# Is it possible for R2R^2 of a regression on two variables be higher than the sum of R2R^2 for two regressions on the individual variables?

In OLS, is it possible for the $R^2$ of a regression on two variables be higher than the sum of $R^2$ for two regressions on the individual variables.

$R^2(Y \sim A + B) > R^2(Y \sim A) + R^2(Y \sim B)$

Edit: Ugh, this is trivial; that’s what I get for trying to problems issues that I thought of while at the gym. Sorry for wasting time again. The answer is clearly yes.

$Y \sim N(0,1)$

$A \sim N(0,1)$

$B = Y - A$

$R^2(Y \sim A + B) = 1$, clearly. But $R^2(Y \sim A)$ should be 0 in the limit and $R^2 (Y \sim B)$ should be 0.5 in the limit.
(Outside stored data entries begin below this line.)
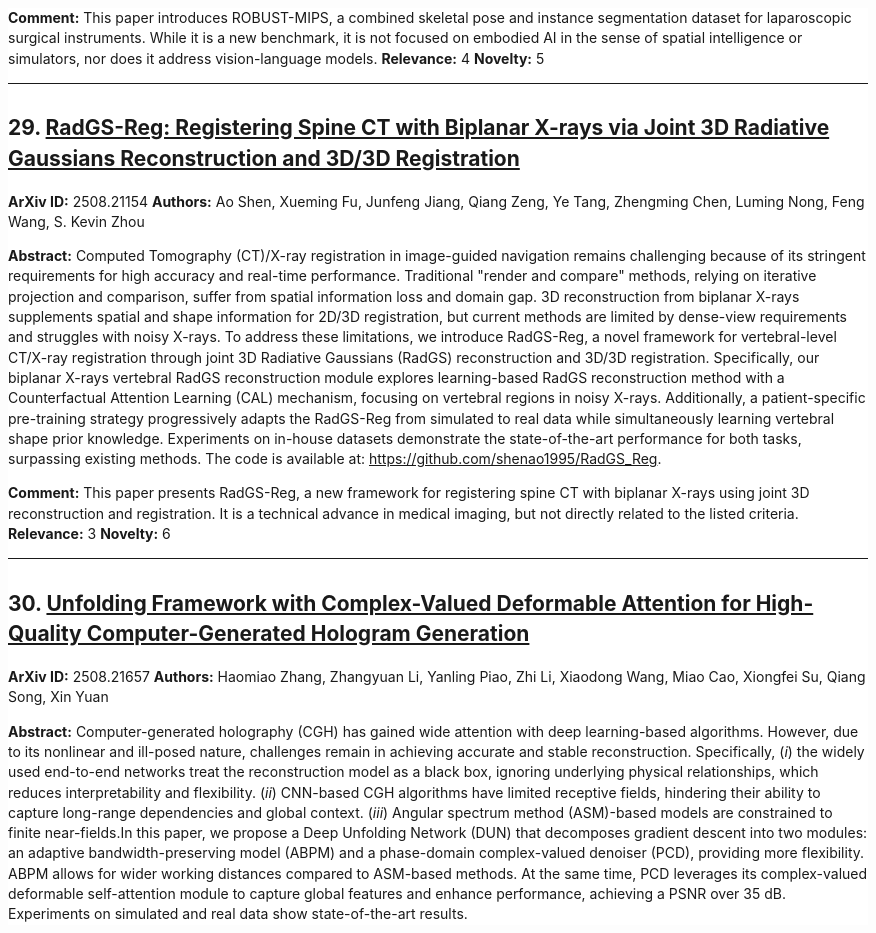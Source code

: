 **Comment:** This paper introduces ROBUST-MIPS, a combined skeletal pose and instance segmentation dataset for laparoscopic surgical instruments. While it is a new benchmark, it is not focused on embodied AI in the sense of spatial intelligence or simulators, nor does it address vision-language models.
**Relevance:** 4
**Novelty:** 5

---

## 29. [RadGS-Reg: Registering Spine CT with Biplanar X-rays via Joint 3D Radiative Gaussians Reconstruction and 3D/3D Registration](https://arxiv.org/abs/2508.21154) <a id="link29"></a>
**ArXiv ID:** 2508.21154
**Authors:** Ao Shen, Xueming Fu, Junfeng Jiang, Qiang Zeng, Ye Tang, Zhengming Chen, Luming Nong, Feng Wang, S. Kevin Zhou

**Abstract:**  Computed Tomography (CT)/X-ray registration in image-guided navigation remains challenging because of its stringent requirements for high accuracy and real-time performance. Traditional "render and compare" methods, relying on iterative projection and comparison, suffer from spatial information loss and domain gap. 3D reconstruction from biplanar X-rays supplements spatial and shape information for 2D/3D registration, but current methods are limited by dense-view requirements and struggles with noisy X-rays. To address these limitations, we introduce RadGS-Reg, a novel framework for vertebral-level CT/X-ray registration through joint 3D Radiative Gaussians (RadGS) reconstruction and 3D/3D registration. Specifically, our biplanar X-rays vertebral RadGS reconstruction module explores learning-based RadGS reconstruction method with a Counterfactual Attention Learning (CAL) mechanism, focusing on vertebral regions in noisy X-rays. Additionally, a patient-specific pre-training strategy progressively adapts the RadGS-Reg from simulated to real data while simultaneously learning vertebral shape prior knowledge. Experiments on in-house datasets demonstrate the state-of-the-art performance for both tasks, surpassing existing methods. The code is available at: https://github.com/shenao1995/RadGS_Reg.

**Comment:** This paper presents RadGS-Reg, a new framework for registering spine CT with biplanar X-rays using joint 3D reconstruction and registration. It is a technical advance in medical imaging, but not directly related to the listed criteria.
**Relevance:** 3
**Novelty:** 6

---

## 30. [Unfolding Framework with Complex-Valued Deformable Attention for High-Quality Computer-Generated Hologram Generation](https://arxiv.org/abs/2508.21657) <a id="link30"></a>
**ArXiv ID:** 2508.21657
**Authors:** Haomiao Zhang, Zhangyuan Li, Yanling Piao, Zhi Li, Xiaodong Wang, Miao Cao, Xiongfei Su, Qiang Song, Xin Yuan

**Abstract:**  Computer-generated holography (CGH) has gained wide attention with deep learning-based algorithms. However, due to its nonlinear and ill-posed nature, challenges remain in achieving accurate and stable reconstruction. Specifically, ($i$) the widely used end-to-end networks treat the reconstruction model as a black box, ignoring underlying physical relationships, which reduces interpretability and flexibility. ($ii$) CNN-based CGH algorithms have limited receptive fields, hindering their ability to capture long-range dependencies and global context. ($iii$) Angular spectrum method (ASM)-based models are constrained to finite near-fields.In this paper, we propose a Deep Unfolding Network (DUN) that decomposes gradient descent into two modules: an adaptive bandwidth-preserving model (ABPM) and a phase-domain complex-valued denoiser (PCD), providing more flexibility. ABPM allows for wider working distances compared to ASM-based methods. At the same time, PCD leverages its complex-valued deformable self-attention module to capture global features and enhance performance, achieving a PSNR over 35 dB. Experiments on simulated and real data show state-of-the-art results.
Here’s a little bit of R that sets a random seed that will result in a dataset that shows it in action.

set.seed(103)

d <- data.frame(y=rnorm(20, 0, 1),
a=rnorm(20, 0, 1),
b=rnorm(20, 0, 1))

m1 <- lm(y~a, data=d)
m2 <- lm(y~b, data=d)
m3 <- lm(y~a+b, data=d)

r2.a <- summary(m1)[["r.squared"]]
r2.b <- summary(m2)[["r.squared"]]
r2.sum <- summary(m3)[["r.squared"]]

r2.sum > r2.a + r2.b


Not only is it possible (as you’ve already shown analytically) it’s not hard to do. Given 3 normally distributed variables, it seems to happen about 40% of the time.